A nurse turns to her. “I'm sorry, but we're going to have you to get you leave the room.” With a hand gently resting on Heather's back, the nurse guides them out of the room. I follow, my heart racing, as they wait for answers.

Surely this can't be it. I anxiously pace up and down the hallway. The alarms have stopped, but the loud voices of the doctors and nurses in the room make me realize that things are far from settled. Words like “code blue” and “nearing the end” catch my attention.

Wrapping my arms around my waist, I shiver. Tears are beginning to pull in my eyes, and I swat at them furiously, trying to remain strong. Minutes pass, but they feel like hours. Time has never moved so slowly. Heather is getting frustrated, and I don't blame her. Not knowing what's going on is hell.

Heather stiffens, her gaze moving past me. I turn around and see one of the doctors standing there. The hairs on the back of my neck stand up as I take in his expression. It's not good news. I can tell.

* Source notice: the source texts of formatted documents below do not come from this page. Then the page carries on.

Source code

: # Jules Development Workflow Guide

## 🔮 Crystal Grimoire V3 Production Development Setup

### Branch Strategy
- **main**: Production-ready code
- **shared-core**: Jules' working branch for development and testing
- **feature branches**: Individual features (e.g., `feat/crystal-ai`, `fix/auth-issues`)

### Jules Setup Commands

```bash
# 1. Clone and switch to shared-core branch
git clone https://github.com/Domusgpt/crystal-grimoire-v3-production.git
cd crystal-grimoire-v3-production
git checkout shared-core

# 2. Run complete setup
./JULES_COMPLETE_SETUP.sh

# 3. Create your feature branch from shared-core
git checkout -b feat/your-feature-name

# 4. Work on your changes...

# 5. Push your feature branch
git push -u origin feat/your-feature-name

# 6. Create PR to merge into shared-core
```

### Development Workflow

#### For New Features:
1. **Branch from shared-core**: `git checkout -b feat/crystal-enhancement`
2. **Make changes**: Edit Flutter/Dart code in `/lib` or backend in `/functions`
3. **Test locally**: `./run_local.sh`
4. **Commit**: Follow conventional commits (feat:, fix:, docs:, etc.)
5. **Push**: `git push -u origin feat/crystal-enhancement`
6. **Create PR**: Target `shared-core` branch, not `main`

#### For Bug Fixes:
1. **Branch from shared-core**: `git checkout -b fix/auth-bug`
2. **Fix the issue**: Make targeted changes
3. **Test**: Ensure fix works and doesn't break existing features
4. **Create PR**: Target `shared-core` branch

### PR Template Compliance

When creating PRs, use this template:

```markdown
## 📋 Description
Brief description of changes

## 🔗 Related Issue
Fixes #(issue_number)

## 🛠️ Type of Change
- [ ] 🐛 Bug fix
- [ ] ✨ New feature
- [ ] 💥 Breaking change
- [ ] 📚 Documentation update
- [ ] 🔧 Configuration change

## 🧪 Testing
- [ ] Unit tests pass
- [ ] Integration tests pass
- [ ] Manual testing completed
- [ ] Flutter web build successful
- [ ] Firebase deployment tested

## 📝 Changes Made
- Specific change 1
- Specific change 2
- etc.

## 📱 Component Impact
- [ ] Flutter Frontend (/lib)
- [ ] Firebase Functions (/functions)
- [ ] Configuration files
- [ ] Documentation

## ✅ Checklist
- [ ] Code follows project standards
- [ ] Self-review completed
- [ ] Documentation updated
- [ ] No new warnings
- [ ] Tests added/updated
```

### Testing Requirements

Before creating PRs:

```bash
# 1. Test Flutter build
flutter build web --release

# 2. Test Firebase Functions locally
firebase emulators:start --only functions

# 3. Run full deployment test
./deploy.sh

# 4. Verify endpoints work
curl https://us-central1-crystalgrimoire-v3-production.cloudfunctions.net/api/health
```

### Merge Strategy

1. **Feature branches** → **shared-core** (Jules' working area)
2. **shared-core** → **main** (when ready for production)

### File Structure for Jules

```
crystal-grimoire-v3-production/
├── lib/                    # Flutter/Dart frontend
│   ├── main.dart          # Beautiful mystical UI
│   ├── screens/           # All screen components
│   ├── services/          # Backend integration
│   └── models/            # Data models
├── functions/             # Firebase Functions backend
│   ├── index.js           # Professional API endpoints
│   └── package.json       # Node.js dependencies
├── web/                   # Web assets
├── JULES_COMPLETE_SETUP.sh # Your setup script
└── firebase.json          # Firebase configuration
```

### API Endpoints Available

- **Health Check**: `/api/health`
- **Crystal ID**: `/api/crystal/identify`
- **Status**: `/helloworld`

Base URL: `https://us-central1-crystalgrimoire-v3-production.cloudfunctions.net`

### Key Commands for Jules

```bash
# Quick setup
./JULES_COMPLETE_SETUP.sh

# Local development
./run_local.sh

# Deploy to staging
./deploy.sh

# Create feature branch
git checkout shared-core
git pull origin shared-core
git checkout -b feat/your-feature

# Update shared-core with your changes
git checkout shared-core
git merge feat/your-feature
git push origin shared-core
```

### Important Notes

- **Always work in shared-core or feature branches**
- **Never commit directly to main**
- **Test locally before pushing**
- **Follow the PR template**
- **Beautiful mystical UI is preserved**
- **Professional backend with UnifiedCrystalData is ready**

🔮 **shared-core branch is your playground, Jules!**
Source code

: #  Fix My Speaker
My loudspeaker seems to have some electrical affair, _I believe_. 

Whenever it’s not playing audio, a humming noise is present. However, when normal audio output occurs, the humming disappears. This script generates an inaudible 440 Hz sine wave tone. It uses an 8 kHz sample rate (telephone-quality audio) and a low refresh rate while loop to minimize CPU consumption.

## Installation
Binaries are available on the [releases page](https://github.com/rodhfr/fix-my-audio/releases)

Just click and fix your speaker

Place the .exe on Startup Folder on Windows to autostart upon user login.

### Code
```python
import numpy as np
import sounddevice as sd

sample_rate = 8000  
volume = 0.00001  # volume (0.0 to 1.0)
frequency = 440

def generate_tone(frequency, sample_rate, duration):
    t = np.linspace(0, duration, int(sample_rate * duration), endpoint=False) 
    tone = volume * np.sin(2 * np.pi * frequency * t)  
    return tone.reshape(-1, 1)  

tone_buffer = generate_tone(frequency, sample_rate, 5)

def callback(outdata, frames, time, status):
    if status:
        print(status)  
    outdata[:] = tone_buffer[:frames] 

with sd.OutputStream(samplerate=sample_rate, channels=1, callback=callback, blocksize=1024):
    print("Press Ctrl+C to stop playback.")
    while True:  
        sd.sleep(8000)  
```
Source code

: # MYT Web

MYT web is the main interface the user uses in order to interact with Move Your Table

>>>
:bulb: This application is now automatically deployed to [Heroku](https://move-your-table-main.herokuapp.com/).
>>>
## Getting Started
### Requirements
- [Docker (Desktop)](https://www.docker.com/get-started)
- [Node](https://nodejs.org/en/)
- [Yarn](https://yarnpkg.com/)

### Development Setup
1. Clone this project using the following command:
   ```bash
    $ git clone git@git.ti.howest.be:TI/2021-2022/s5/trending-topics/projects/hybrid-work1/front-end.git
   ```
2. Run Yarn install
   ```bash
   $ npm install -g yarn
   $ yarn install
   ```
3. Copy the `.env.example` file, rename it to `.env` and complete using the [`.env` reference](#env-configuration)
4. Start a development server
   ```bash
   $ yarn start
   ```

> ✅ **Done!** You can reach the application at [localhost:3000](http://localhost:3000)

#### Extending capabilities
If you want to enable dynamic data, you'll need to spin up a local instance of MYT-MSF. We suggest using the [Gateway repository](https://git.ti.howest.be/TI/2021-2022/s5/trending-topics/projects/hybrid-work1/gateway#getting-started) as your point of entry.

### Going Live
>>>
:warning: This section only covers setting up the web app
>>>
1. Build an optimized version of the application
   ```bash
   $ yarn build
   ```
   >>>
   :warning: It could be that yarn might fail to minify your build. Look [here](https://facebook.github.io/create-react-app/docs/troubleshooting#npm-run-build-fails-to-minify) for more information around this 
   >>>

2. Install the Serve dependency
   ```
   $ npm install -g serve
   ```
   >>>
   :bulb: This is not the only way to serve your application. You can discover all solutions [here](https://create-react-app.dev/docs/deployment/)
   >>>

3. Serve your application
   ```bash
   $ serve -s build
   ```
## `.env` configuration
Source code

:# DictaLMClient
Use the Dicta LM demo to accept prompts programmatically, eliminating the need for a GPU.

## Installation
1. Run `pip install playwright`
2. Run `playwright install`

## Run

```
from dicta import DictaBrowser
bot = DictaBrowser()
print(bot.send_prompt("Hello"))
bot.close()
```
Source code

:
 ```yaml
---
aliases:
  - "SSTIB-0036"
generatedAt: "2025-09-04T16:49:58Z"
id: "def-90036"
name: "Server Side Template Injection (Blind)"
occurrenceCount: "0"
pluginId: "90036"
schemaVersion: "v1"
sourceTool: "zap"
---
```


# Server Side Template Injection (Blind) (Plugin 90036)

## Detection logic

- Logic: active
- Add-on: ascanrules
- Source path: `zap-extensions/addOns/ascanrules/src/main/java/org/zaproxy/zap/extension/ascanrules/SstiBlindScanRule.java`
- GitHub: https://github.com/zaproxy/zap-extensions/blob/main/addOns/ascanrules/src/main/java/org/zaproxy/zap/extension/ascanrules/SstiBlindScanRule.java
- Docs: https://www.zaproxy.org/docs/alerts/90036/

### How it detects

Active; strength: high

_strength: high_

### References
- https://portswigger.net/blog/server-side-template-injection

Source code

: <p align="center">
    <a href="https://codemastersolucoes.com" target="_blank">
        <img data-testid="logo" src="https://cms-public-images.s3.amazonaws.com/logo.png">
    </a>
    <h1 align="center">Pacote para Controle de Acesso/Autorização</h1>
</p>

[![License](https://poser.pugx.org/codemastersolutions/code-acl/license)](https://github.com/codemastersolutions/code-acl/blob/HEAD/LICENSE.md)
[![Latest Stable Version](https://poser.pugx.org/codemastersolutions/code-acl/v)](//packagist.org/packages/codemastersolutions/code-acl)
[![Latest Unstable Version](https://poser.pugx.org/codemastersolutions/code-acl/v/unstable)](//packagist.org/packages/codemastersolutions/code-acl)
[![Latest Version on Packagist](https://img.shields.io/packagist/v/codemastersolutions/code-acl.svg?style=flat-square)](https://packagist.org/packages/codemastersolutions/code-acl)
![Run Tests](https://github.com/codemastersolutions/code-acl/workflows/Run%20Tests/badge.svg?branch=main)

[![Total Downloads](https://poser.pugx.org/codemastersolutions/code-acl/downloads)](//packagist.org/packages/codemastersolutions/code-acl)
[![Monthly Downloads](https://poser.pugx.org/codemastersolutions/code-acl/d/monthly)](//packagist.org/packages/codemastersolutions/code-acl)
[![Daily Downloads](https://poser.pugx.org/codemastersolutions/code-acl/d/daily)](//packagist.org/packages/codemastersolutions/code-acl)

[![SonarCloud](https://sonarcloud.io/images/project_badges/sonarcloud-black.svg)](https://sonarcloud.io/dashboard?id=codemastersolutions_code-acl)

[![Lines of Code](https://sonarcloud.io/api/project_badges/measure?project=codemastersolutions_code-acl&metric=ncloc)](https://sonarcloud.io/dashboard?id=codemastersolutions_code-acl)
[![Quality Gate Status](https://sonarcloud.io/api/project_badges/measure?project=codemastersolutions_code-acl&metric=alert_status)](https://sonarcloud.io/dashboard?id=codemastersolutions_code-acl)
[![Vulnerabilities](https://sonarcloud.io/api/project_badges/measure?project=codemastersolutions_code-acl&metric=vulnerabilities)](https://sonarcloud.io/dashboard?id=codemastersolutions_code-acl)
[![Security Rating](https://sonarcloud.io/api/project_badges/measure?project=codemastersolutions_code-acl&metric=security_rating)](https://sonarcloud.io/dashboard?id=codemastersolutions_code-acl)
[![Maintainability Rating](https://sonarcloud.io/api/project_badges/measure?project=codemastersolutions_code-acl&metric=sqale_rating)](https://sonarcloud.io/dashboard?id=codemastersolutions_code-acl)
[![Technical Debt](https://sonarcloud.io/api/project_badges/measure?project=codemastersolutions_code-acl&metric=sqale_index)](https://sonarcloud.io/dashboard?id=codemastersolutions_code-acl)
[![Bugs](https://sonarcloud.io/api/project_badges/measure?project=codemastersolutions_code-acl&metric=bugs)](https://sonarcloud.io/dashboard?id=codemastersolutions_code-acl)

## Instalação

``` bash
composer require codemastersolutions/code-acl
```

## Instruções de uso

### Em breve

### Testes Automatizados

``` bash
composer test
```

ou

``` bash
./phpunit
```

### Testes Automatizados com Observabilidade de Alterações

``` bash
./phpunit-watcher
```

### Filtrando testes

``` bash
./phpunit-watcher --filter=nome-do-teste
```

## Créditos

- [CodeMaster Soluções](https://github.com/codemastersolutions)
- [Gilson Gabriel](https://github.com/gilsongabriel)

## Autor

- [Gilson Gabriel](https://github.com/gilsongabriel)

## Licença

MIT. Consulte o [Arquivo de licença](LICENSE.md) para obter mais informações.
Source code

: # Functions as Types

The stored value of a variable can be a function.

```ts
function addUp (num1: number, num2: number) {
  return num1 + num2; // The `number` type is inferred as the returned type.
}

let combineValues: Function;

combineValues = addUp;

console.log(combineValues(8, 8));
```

“Please no…” Heather sobs, falling into Jim's arms.

“Not yet, but he doesn't have long,” the doctor responds, his tone soft. “We’ve stabilized at the moment, but I'd say he has maybe an hour, if that.” He gives us a small smile and moves off down the hallway. The room empties out, allowing us to go back in.

“I’ll give you a moment alone with him,” I say. I reach out to touch Heather's arm. It's a small gesture, but I want her to know that I'm here and I know what she's feeling. She smiles at me through her tears.